═════ The data ═════

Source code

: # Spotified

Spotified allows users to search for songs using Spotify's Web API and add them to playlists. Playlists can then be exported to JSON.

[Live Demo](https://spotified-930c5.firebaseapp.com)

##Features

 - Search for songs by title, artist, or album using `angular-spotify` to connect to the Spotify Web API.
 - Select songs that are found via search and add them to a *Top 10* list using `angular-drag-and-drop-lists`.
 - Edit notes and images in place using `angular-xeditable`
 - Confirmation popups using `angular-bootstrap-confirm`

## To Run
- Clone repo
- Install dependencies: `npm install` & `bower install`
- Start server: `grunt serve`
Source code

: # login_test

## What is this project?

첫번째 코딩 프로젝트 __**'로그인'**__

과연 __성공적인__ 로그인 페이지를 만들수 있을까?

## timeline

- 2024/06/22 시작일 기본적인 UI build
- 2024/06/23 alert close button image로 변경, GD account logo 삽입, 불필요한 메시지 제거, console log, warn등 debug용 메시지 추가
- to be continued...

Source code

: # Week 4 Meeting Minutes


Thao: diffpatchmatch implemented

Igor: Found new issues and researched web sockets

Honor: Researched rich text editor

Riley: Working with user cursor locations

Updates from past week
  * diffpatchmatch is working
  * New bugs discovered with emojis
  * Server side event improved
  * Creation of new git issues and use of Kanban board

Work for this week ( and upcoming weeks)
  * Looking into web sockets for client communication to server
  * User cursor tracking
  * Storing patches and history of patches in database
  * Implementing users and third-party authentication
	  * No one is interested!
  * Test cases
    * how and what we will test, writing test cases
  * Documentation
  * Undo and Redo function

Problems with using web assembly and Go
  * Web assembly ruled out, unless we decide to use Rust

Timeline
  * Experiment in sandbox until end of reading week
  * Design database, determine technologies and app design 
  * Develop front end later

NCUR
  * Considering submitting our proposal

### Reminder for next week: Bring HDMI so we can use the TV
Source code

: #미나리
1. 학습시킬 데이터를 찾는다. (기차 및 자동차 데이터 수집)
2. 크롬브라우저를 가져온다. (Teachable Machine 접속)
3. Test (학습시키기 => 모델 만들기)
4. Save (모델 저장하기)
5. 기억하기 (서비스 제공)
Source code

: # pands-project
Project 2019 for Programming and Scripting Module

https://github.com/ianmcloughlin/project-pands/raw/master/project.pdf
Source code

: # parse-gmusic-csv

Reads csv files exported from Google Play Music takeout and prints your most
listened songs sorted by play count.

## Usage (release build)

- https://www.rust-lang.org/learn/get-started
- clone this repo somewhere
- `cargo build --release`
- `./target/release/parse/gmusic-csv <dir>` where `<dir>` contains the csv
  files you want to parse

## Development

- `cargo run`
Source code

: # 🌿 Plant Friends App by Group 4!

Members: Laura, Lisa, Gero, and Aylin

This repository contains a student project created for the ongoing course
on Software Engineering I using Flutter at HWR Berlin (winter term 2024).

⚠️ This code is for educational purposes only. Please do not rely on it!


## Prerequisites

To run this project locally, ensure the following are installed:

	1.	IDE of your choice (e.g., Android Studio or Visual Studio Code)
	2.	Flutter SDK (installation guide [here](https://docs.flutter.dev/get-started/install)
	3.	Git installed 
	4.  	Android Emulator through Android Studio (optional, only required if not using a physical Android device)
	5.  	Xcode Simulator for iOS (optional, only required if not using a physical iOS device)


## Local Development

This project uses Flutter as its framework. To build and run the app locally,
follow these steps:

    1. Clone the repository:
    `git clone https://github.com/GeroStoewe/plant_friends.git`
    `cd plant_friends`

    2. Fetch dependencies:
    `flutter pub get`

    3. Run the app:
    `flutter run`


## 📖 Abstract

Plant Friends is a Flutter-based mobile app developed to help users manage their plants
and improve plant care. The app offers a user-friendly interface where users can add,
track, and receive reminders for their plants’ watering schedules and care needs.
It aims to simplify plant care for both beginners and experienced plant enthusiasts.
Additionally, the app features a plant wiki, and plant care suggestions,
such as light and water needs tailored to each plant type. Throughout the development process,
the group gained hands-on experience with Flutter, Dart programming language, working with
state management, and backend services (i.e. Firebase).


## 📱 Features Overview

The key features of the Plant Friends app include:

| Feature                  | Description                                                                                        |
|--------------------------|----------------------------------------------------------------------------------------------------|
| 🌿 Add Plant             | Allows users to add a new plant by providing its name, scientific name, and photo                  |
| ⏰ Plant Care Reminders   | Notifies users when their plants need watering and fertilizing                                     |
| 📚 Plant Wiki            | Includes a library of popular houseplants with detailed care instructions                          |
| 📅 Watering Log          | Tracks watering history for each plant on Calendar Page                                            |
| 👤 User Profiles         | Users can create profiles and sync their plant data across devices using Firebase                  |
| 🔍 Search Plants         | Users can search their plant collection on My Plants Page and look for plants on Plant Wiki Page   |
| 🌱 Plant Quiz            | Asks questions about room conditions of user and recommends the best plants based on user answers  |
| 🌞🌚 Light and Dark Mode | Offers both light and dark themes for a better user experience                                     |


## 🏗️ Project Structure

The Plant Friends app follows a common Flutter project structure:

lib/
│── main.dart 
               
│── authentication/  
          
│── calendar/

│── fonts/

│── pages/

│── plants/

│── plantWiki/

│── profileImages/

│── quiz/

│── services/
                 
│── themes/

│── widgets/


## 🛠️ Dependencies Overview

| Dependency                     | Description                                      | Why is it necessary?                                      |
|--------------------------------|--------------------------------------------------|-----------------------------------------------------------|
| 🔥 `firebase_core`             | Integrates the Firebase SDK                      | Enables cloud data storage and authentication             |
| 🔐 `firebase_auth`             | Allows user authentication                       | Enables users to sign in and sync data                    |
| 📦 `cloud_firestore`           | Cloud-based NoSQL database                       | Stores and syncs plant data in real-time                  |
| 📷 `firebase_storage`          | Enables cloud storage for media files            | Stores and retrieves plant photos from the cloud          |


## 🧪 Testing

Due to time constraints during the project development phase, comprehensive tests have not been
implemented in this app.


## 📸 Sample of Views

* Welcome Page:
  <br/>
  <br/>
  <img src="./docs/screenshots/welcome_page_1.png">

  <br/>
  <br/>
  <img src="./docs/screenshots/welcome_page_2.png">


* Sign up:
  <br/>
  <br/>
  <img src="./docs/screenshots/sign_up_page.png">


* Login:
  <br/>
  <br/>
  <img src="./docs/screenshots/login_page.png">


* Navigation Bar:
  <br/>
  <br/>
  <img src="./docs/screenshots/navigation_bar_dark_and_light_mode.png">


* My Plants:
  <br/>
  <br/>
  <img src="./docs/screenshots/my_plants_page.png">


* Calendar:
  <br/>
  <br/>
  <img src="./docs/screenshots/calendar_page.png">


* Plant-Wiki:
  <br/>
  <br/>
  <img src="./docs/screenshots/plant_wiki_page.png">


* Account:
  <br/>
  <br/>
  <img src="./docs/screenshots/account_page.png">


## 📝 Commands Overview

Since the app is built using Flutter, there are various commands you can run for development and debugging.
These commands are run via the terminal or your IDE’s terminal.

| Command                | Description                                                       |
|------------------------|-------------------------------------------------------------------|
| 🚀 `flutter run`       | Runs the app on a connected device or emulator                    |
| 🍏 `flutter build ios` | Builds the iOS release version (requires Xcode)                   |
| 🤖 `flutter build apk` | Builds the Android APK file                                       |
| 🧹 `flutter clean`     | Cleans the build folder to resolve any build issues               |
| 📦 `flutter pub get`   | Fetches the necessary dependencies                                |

═════

**What to work on:** Write the listing out again, word for word.

**Exercise output:**
Source code

: # Spotified

Spotified allows users to search for songs using Spotify's Web API and add them to playlists. Playlists can then be exported to JSON.

[Live Demo](https://spotified-930c5.firebaseapp.com)

##Features

 - Search for songs by title, artist, or album using `angular-spotify` to connect to the Spotify Web API.
 - Select songs that are found via search and add them to a *Top 10* list using `angular-drag-and-drop-lists`.
 - Edit notes and images in place using `angular-xeditable`
 - Confirmation popups using `angular-bootstrap-confirm`

## To Run
- Clone repo
- Install dependencies: `npm install` & `bower install`
- Start server: `grunt serve`
Source code

: # login_test

## What is this project?

첫번째 코딩 프로젝트 __**'로그인'**__

과연 __성공적인__ 로그인 페이지를 만들수 있을까?

## timeline

- 2024/06/22 시작일 기본적인 UI build
- 2024/06/23 alert close button image로 변경, GD account logo 삽입, 불필요한 메시지 제거, console log, warn등 debug용 메시지 추가
- to be continued...

Source code

: # Week 4 Meeting Minutes


Thao: diffpatchmatch implemented

Igor: Found new issues and researched web sockets

Honor: Researched rich text editor

Riley: Working with user cursor locations

Updates from past week
  * diffpatchmatch is working
  * New bugs discovered with emojis
  * Server side event improved
  * Creation of new git issues and use of Kanban board

Work for this week ( and upcoming weeks)
  * Looking into web sockets for client communication to server
  * User cursor tracking
  * Storing patches and history of patches in database
  * Implementing users and third-party authentication
	  * No one is interested!
  * Test cases
    * how and what we will test, writing test cases
  * Documentation
  * Undo and Redo function

Problems with using web assembly and Go
  * Web assembly ruled out, unless we decide to use Rust

Timeline
  * Experiment in sandbox until end of reading week
  * Design database, determine technologies and app design 
  * Develop front end later

NCUR
  * Considering submitting our proposal

### Reminder for next week: Bring HDMI so we can use the TV
Source code

: #미나리
1. 학습시킬 데이터를 찾는다. (기차 및 자동차 데이터 수집)
2. 크롬브라우저를 가져온다. (Teachable Machine 접속)
3. Test (학습시키기 => 모델 만들기)
4. Save (모델 저장하기)
5. 기억하기 (서비스 제공)
Source code

: # pands-project
Project 2019 for Programming and Scripting Module

https://github.com/ianmcloughlin/project-pands/raw/master/project.pdf
Source code

: # parse-gmusic-csv

Reads csv files exported from Google Play Music takeout and prints your most
listened songs sorted by play count.

## Usage (release build)

- https://www.rust-lang.org/learn/get-started
- clone this repo somewhere
- `cargo build --release`
- `./target/release/parse/gmusic-csv <dir>` where `<dir>` contains the csv
  files you want to parse

## Development

- `cargo run`
Source code

: # 🌿 Plant Friends App by Group 4!

Members: Laura, Lisa, Gero, and Aylin

This repository contains a student project created for the ongoing course
on Software Engineering I using Flutter at HWR Berlin (winter term 2024).

⚠️ This code is for educational purposes only. Please do not rely on it!


## Prerequisites

To run this project locally, ensure the following are installed:

	1.	IDE of your choice (e.g., Android Studio or Visual Studio Code)
	2.	Flutter SDK (installation guide [here](https://docs.flutter.dev/get-started/install)
	3.	Git installed 
	4.  	Android Emulator through Android Studio (optional, only required if not using a physical Android device)
	5.  	Xcode Simulator for iOS (optional, only required if not using a physical iOS device)


## Local Development

This project uses Flutter as its framework. To build and run the app locally,
follow these steps:

    1. Clone the repository:
    `git clone https://github.com/GeroStoewe/plant_friends.git`
    `cd plant_friends`

    2. Fetch dependencies:
    `flutter pub get`

    3. Run the app:
    `flutter run`


## 📖 Abstract

Plant Friends is a Flutter-based mobile app developed to help users manage their plants
and improve plant care. The app offers a user-friendly interface where users can add,
track, and receive reminders for their plants’ watering schedules and care needs.
It aims to simplify plant care for both beginners and experienced plant enthusiasts.
Additionally, the app features a plant wiki, and plant care suggestions,
such as light and water needs tailored to each plant type. Throughout the development process,
the group gained hands-on experience with Flutter, Dart programming language, working with
state management, and backend services (i.e. Firebase).


## 📱 Features Overview

The key features of the Plant Friends app include:

| Feature                  | Description                                                                                        |
|--------------------------|----------------------------------------------------------------------------------------------------|
| 🌿 Add Plant             | Allows users to add a new plant by providing its name, scientific name, and photo                  |
| ⏰ Plant Care Reminders   | Notifies users when their plants need watering and fertilizing                                     |
| 📚 Plant Wiki            | Includes a library of popular houseplants with detailed care instructions                          |
| 📅 Watering Log          | Tracks watering history for each plant on Calendar Page                                            |
| 👤 User Profiles         | Users can create profiles and sync their plant data across devices using Firebase                  |
| 🔍 Search Plants         | Users can search their plant collection on My Plants Page and look for plants on Plant Wiki Page   |
| 🌱 Plant Quiz            | Asks questions about room conditions of user and recommends the best plants based on user answers  |
| 🌞🌚 Light and Dark Mode | Offers both light and dark themes for a better user experience                                     |


## 🏗️ Project Structure

The Plant Friends app follows a common Flutter project structure:

lib/
│── main.dart 
               
│── authentication/  
          
│── calendar/

│── fonts/

│── pages/

│── plants/

│── plantWiki/

│── profileImages/

│── quiz/

│── services/
                 
│── themes/

│── widgets/


## 🛠️ Dependencies Overview

| Dependency                     | Description                                      | Why is it necessary?                                      |
|--------------------------------|--------------------------------------------------|-----------------------------------------------------------|
| 🔥 `firebase_core`             | Integrates the Firebase SDK                      | Enables cloud data storage and authentication             |
| 🔐 `firebase_auth`             | Allows user authentication                       | Enables users to sign in and sync data                    |
| 📦 `cloud_firestore`           | Cloud-based NoSQL database                       | Stores and syncs plant data in real-time                  |
| 📷 `firebase_storage`          | Enables cloud storage for media files            | Stores and retrieves plant photos from the cloud          |


## 🧪 Testing

Due to time constraints during the project development phase, comprehensive tests have not been
implemented in this app.


## 📸 Sample of Views

* Welcome Page:
  <br/>
  <br/>
  <img src="./docs/screenshots/welcome_page_1.png">

  <br/>
  <br/>
  <img src="./docs/screenshots/welcome_page_2.png">


* Sign up:
  <br/>
  <br/>
  <img src="./docs/screenshots/sign_up_page.png">


* Login:
  <br/>
  <br/>
  <img src="./docs/screenshots/login_page.png">


* Navigation Bar:
  <br/>
  <br/>
  <img src="./docs/screenshots/navigation_bar_dark_and_light_mode.png">


* My Plants:
  <br/>
  <br/>
  <img src="./docs/screenshots/my_plants_page.png">


* Calendar:
  <br/>
  <br/>
  <img src="./docs/screenshots/calendar_page.png">


* Plant-Wiki:
  <br/>
  <br/>
  <img src="./docs/screenshots/plant_wiki_page.png">


* Account:
  <br/>
  <br/>
  <img src="./docs/screenshots/account_page.png">


## 📝 Commands Overview

Since the app is built using Flutter, there are various commands you can run for development and debugging.
These commands are run via the terminal or your IDE’s terminal.

| Command                | Description                                                       |
|------------------------|-------------------------------------------------------------------|
| 🚀 `flutter run`       | Runs the app on a connected device or emulator                    |
| 🍏 `flutter build ios` | Builds the iOS release version (requires Xcode)                   |
| 🤖 `flutter build apk` | Builds the Android APK file                                       |
| 🧹 `flutter clean`     | Cleans the build folder to resolve any build issues               |
| 📦 `flutter pub get`   | Fetches the necessary dependencies                                |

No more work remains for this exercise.